Support Questions

Find answers, ask questions, and share your expertise

Groceries - Supersied algorithm proposal in Spark 1.6

avatar
Contributor

Hi experts,

Having a dataset with information about the customer and the products that they buy from a set of supermarkets:

- Customer_ID

- Transaction_Number

- Store_ID

- Product_Name

- Transaction_Date

- Product_Value

Which supervisied algorithm did you recommend to create a use case in Spark 1.6?

I'm very new at this topic 🙂

Many thanks!!

1 ACCEPTED SOLUTION

avatar

@Johnny Fugers

This could go a few different ways depending on the business objective. Is there a reason why you are asking about a supervised approach? If you are open to any ML approach, here's what I'd recommend...

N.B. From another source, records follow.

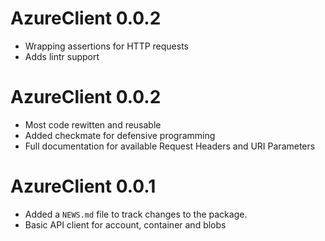 # AzureClient 0.0.2
* Wrapping assertions for HTTP requests
* Adds lintr support

# AzureClient 0.0.2
* Most code rewitten and reusable
* Added checkmate for defensive programming
* Full documentation for available Request Headers and URI Parameters

# AzureClient 0.0.1

* Added a `NEWS.md` file to track changes to the package.
* Basic API client for account, container and blobs

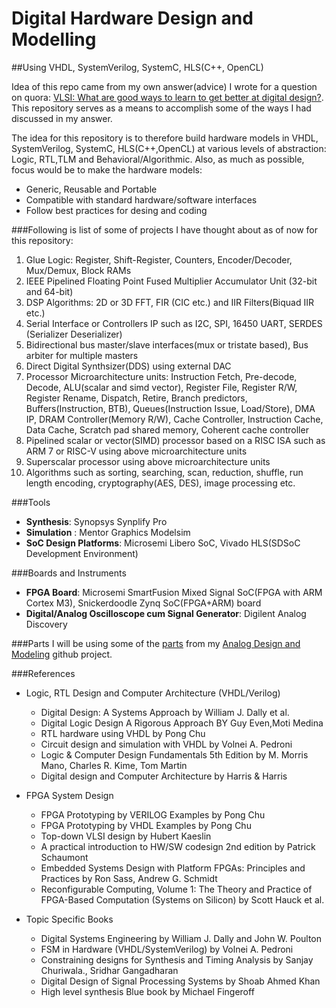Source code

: Digital Hardware Design and Modelling
=====================================
##Using VHDL, SystemVerilog, SystemC, HLS(C++, OpenCL)

Idea of this repo came from my own answer(advice) I wrote for a question on quora: [VLSI: What are good ways to learn to get better at digital design?](https://www.quora.com/VLSI-What-are-good-ways-to-learn-to-get-better-at-digital-design/answer/Varun-Nagpal-3?srid=tSKg "VLSI: What are good ways to learn to get better at digital design?"). This repository serves as a means to accomplish some of the ways I had discussed in my answer. 

The idea for this repository is to therefore build hardware models in VHDL, SystemVerilog, SystemC, HLS(C++,OpenCL) at various levels of abstraction: Logic, RTL,TLM and Behavioral/Algorithmic. Also, as much as possible, focus would be to make the hardware models:
- Generic, Reusable and Portable
- Compatible with standard hardware/software interfaces
- Follow best practices for desing and coding

###Following is list of some of projects I have thought about as of now for this repository:
1. Glue Logic: Register, Shift-Register, Counters, Encoder/Decoder, Mux/Demux, Block RAMs
2. IEEE Pipelined Floating Point Fused Multiplier Accumulator Unit (32-bit and 64-bit)
3. DSP Algorithms: 2D or 3D FFT, FIR (CIC etc.) and IIR Filters(Biquad IIR etc.)
4. Serial Interface or Controllers IP such as I2C, SPI, 16450 UART, SERDES (Serializer Deserializer)
5. Bidirectional bus master/slave interfaces(mux or tristate based), Bus arbiter for multiple masters
6. Direct Digital Synthsizer(DDS) using external DAC
7. Processor Microarchitecture units: Instruction Fetch, Pre-decode, Decode, ALU(scalar and simd vector), Register File, Register R/W, Register Rename, Dispatch, Retire, Branch predictors, Buffers(Instruction, BTB), Queues(Instruction Issue, Load/Store), DMA IP, DRAM Controller(Memory R/W), Cache Controller, Instruction Cache, Data Cache, Scratch pad shared memory, Coherent cache controller
8. Pipelined scalar or vector(SIMD) processor based on a RISC ISA such as ARM 7 or RISC-V using above microarchitecture units
9. Superscalar processor using above microarchitecture units
10. Algorithms such as sorting, searching, scan, reduction, shuffle, run length encoding, cryptography(AES, DES), image processing etc.

###Tools
- **Synthesis**: Synopsys Synplify Pro
- **Simulation** : Mentor Graphics Modelsim
- **SoC Design Platforms**: Microsemi Libero SoC, Vivado HLS(SDSoC Development Environment)

###Boards and Instruments
- **FPGA Board**: Microsemi SmartFusion Mixed Signal SoC(FPGA with ARM Cortex M3), Snickerdoodle Zynq SoC(FPGA+ARM) board
- **Digital/Analog Oscilloscope cum Signal Generator**: Digilent Analog Discovery

###Parts
I will be using some of the [parts](https://github.com/varunnagpaal/Analog-Design-Modelling/blob/master/Parts/LAOE-PE-PartsList.xlsx) from my [Analog Design and Modeling](https://github.com/varunnagpaal/Analog-Design-Modelling) github project.

###References
- Logic, RTL Design and Computer Architecture (VHDL/Verilog)
  - Digital Design: A Systems Approach by William J. Dally et al.
  - Digital Logic Design A Rigorous Approach BY Guy Even,Moti Medina
  - RTL hardware using VHDL by Pong Chu
  - Circuit design and simulation with VHDL by Volnei A. Pedroni
  - Logic & Computer Design Fundamentals 5th Edition by M. Morris Mano, Charles R. Kime, Tom Martin
  - Digital design and Computer Architecture by Harris & Harris
- FPGA System Design
  - FPGA Prototyping by VERILOG Examples by Pong Chu
  - FPGA Prototyping by VHDL Examples by Pong Chu
  - Top-down VLSI design by Hubert Kaeslin
  - A practical introduction to HW/SW codesign 2nd edition by Patrick Schaumont
  - Embedded Systems Design with Platform FPGAs: Principles and Practices by Ron Sass, Andrew G. Schmidt
  - Reconfigurable Computing, Volume 1: The Theory and Practice of FPGA-Based Computation (Systems on Silicon) by Scott Hauck et al.
  
- Topic Specific Books
  - Digital Systems Engineering by William J. Dally and John W. Poulton
  - FSM in Hardware (VHDL/SystemVerilog) by Volnei A. Pedroni
  - Constraining designs for Synthesis and Timing Analysis by Sanjay Churiwala., Sridhar Gangadharan
  - Digital Design of Signal Processing Systems by Shoab Ahmed Khan
  - High level synthesis Blue book by Michael Fingeroff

Recommendation Engine: The first thing that comes to mind is to use a recommendation engine. In spark 1.6, there's a collaborative filtering algorithm. This algorithm makes a recommendation based on a user's behavior and their similarity to other users.

Frequent Patterns: Another interesting option, would be to perform frequent pattern mining. This examples provides a way to identify frequent item sets and association rules.

Clustering: There are several additional clustering algorithms in Spark, which you can leverage to identify similar customer cohorts. You could also look to identify the total value of these cohorts based on their overall spending, or you could try to identify who they are based on purchases (i.e. single adults, elderly, parents, etc.).

You might also want to check out time series analysis / forecasting if you want to predict spending, growth/seasonal patterns, etc.

So most of my recommendations are to use an unsupervised approach, but that is what is a good fit for this type of data and use cases similar to this.

..If you'd prefer to take a supervised approach, you could always use a decision tree, random forest, or similar and try to predict the purchase value based on store, time of day, day of week, customer, and maybe even through in a customer segment variable (which you can derive using the above approach 🙂 ).

View solution in original post

5 REPLIES 5

avatar
Expert Contributor

A typical use-case for this sort of data would be to recommend items to a customer, based on what similar customers have purchased.

In 2001, Amazon introduced item-based collaborative filtering and it's still popular today. This short, and very accessible IEEE paper describes the technique.

There's a good practical example of collaborative filtering in the Spark docs: https://spark.apache.org/docs/1.6.2/mllib-collaborative-filtering.html

avatar
Contributor

@Alex Woolford thanks :).do you recommend apply collective filtering with association rules? Imagine that I Predict that Customer A will buy product 1 and I discover that Who buys products 1 also buy product 2, so I can recommend to customer A the products 1 and 2...do you think that this a good approach?

avatar

@Johnny Fugers

This could go a few different ways depending on the business objective. Is there a reason why you are asking about a supervised approach? If you are open to any ML approach, here's what I'd recommend...

Recommendation Engine: The first thing that comes to mind is to use a recommendation engine. In spark 1.6, there's a collaborative filtering algorithm. This algorithm makes a recommendation based on a user's behavior and their similarity to other users.

Frequent Patterns: Another interesting option, would be to perform frequent pattern mining. This examples provides a way to identify frequent item sets and association rules.

Clustering: There are several additional clustering algorithms in Spark, which you can leverage to identify similar customer cohorts. You could also look to identify the total value of these cohorts based on their overall spending, or you could try to identify who they are based on purchases (i.e. single adults, elderly, parents, etc.).

You might also want to check out time series analysis / forecasting if you want to predict spending, growth/seasonal patterns, etc.

So most of my recommendations are to use an unsupervised approach, but that is what is a good fit for this type of data and use cases similar to this.

..If you'd prefer to take a supervised approach, you could always use a decision tree, random forest, or similar and try to predict the purchase value based on store, time of day, day of week, customer, and maybe even through in a customer segment variable (which you can derive using the above approach 🙂 ).

avatar
Contributor

@Dan Zaratsian many thanks for your response:) When you mean Predict purchase is like "person 1 will by products A and B"?

avatar

@Johnny Fugers In this context, "predicting purchase", could mean a few different things (and ways that we could go about it). For example, if you are interested in predicting whether person 1 will purchase product A, then you can look their purchase history and/or you can look at similar purchases across a segment of customers.

In the first scenario, you are basically working with probabilities (i.e. If I buy peanut butter every time I go to the store, then there's a high probability that I'll buy it on my next visit). Your predictive model should also take in to consideration other factors such as time of day, month (seasonality), storesID, etc. If you create a model for every customer, this could get expensive from a compute standpoint, so that is why many organizations segment customers into groups/cohorts based on behavior similarities. Predictive models are then built against these segments.

A second approach would be to use market basket analysis. For example, when customer A purchases cereal, how likely are they to purchase milk. This factors in purchases across a segment of customers to look for "baskets" of similar purchases.